**Goal of the exercise**
What lines below contain the string "Oxfam"? List them all.

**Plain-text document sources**
----
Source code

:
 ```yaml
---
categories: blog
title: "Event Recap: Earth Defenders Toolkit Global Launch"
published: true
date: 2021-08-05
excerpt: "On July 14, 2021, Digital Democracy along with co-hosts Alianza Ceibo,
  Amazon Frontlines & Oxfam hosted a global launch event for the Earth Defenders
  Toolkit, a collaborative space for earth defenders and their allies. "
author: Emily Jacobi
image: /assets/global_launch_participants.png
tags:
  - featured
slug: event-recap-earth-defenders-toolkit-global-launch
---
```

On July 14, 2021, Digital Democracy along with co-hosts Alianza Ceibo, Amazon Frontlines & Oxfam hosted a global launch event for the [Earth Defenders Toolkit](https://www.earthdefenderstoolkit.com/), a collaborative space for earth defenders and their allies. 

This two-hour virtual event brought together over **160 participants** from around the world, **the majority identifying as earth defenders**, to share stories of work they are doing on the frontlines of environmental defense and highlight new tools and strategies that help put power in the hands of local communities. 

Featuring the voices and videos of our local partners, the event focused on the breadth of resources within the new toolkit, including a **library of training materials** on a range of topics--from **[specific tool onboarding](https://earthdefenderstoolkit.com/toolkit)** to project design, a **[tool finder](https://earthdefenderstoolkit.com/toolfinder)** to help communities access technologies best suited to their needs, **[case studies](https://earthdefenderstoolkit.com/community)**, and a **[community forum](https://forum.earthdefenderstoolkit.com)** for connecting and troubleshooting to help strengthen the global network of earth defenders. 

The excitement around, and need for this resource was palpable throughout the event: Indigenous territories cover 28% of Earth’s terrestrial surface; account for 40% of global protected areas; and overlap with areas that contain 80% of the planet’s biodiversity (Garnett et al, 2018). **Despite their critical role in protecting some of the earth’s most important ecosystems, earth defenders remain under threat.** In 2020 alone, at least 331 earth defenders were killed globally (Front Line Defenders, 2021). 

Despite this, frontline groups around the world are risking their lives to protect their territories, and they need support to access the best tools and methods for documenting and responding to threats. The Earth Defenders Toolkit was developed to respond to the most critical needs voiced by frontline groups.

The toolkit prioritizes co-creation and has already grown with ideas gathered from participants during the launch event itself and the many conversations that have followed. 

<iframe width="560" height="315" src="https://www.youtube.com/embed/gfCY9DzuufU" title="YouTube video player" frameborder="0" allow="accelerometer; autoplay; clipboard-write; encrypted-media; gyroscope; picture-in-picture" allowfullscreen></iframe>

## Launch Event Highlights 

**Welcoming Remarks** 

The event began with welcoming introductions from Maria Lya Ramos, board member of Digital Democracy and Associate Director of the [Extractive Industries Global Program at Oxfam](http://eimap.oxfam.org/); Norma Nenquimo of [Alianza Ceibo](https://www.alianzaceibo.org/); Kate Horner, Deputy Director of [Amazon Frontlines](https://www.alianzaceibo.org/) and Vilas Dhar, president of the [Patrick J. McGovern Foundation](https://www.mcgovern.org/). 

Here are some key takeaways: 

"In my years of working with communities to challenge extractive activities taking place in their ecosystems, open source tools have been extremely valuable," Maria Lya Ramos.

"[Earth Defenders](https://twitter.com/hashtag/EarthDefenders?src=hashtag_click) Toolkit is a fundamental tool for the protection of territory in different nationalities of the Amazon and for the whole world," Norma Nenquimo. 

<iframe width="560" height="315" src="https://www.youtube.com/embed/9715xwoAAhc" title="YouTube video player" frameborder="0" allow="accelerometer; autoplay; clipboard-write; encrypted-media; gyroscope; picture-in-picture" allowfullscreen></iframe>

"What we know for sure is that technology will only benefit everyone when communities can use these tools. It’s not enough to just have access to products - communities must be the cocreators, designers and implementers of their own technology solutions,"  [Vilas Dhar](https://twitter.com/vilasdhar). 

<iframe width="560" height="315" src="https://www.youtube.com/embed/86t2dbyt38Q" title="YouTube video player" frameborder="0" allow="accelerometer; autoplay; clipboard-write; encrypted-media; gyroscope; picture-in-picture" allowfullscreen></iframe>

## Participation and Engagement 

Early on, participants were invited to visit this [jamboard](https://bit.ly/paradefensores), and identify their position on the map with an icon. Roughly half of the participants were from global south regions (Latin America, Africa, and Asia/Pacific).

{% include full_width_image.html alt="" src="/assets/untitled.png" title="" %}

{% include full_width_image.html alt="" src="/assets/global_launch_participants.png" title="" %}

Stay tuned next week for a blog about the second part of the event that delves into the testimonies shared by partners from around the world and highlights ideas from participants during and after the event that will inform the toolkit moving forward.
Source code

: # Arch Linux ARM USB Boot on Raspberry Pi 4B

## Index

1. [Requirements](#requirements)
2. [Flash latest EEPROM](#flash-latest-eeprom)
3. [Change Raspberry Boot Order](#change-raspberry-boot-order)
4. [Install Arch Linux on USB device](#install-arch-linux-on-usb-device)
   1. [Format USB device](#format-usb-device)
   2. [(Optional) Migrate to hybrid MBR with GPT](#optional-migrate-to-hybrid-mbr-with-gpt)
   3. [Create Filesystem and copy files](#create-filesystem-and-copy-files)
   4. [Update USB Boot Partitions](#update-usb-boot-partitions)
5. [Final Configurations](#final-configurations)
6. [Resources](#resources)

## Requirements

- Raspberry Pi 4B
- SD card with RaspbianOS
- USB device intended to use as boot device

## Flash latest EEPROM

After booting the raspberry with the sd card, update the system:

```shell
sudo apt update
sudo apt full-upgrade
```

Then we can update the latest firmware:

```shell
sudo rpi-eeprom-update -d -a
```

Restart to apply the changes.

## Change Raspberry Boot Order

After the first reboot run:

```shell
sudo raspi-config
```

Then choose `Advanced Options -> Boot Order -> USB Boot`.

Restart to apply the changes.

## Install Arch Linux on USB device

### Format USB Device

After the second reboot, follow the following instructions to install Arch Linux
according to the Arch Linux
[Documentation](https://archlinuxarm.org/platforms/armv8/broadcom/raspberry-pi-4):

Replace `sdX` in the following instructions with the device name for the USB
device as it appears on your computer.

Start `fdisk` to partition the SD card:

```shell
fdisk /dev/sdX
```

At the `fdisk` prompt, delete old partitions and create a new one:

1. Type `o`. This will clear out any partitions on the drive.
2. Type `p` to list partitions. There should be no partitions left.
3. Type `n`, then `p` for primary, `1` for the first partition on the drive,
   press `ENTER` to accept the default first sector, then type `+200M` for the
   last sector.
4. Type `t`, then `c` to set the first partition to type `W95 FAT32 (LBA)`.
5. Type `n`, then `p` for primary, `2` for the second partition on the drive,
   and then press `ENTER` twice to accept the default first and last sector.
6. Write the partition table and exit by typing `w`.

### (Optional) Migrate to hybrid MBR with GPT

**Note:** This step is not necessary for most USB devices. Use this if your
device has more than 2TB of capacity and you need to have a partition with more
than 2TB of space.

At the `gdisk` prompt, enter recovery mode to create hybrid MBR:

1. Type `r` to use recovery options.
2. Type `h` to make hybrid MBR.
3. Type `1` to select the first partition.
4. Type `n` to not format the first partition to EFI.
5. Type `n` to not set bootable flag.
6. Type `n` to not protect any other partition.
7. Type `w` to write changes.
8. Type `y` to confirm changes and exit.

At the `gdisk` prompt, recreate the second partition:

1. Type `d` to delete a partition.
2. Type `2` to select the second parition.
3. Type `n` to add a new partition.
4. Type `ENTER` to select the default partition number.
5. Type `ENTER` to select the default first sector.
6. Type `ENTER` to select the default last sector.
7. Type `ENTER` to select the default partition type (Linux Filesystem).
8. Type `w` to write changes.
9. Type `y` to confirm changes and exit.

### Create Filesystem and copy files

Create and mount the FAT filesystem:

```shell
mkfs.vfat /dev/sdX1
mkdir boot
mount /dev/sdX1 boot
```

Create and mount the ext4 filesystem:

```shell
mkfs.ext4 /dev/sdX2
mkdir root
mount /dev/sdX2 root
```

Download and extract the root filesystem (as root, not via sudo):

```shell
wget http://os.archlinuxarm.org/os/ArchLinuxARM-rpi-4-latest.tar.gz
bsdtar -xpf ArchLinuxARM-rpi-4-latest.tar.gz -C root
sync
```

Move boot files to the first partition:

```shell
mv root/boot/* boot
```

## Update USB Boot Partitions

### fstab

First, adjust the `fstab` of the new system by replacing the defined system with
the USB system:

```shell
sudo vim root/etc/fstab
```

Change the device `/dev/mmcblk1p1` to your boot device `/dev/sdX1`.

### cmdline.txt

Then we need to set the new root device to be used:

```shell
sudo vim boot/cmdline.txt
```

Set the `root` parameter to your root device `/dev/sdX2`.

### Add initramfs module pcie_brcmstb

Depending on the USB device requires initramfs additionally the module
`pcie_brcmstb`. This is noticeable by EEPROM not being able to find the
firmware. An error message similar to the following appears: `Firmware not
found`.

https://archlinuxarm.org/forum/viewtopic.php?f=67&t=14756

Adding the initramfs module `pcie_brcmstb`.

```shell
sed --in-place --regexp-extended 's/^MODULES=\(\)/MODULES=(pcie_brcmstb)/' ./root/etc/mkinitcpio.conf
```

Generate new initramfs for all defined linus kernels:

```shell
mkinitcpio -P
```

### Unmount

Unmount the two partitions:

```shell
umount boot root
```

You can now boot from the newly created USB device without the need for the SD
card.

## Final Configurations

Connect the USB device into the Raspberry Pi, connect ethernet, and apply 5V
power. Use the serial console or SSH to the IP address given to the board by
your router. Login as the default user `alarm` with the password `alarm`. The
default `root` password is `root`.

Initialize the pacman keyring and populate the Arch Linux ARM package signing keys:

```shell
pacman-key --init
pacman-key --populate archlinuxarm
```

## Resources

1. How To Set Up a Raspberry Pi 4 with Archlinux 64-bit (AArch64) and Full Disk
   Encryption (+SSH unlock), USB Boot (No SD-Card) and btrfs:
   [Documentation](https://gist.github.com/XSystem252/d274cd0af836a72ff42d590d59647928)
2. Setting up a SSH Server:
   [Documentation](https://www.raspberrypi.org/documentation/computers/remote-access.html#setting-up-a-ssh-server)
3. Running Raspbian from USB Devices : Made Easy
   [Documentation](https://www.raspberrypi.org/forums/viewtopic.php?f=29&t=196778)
----
**Result**
  Amazon Frontlines & Oxfam hosted a global launch event for the Earth Defenders
On July 14, 2021, Digital Democracy along with co-hosts Alianza Ceibo, Amazon Frontlines & Oxfam hosted a global launch event for the [Earth Defenders Toolkit](https://www.earthdefenderstoolkit.com/), a collaborative space for earth defenders and their allies. 
The event began with welcoming introductions from Maria Lya Ramos, board member of Digital Democracy and Associate Director of the [Extractive Industries Global Program at Oxfam](http://eimap.oxfam.org/); Norma Nenquimo of [Alianza Ceibo](https://www.alianzaceibo.org/); Kate Horner, Deputy Director of [Amazon Frontlines](https://www.alianzaceibo.org/) and Vilas Dhar, president of the [Patrick J. McGovern Foundation](https://www.mcgovern.org/). 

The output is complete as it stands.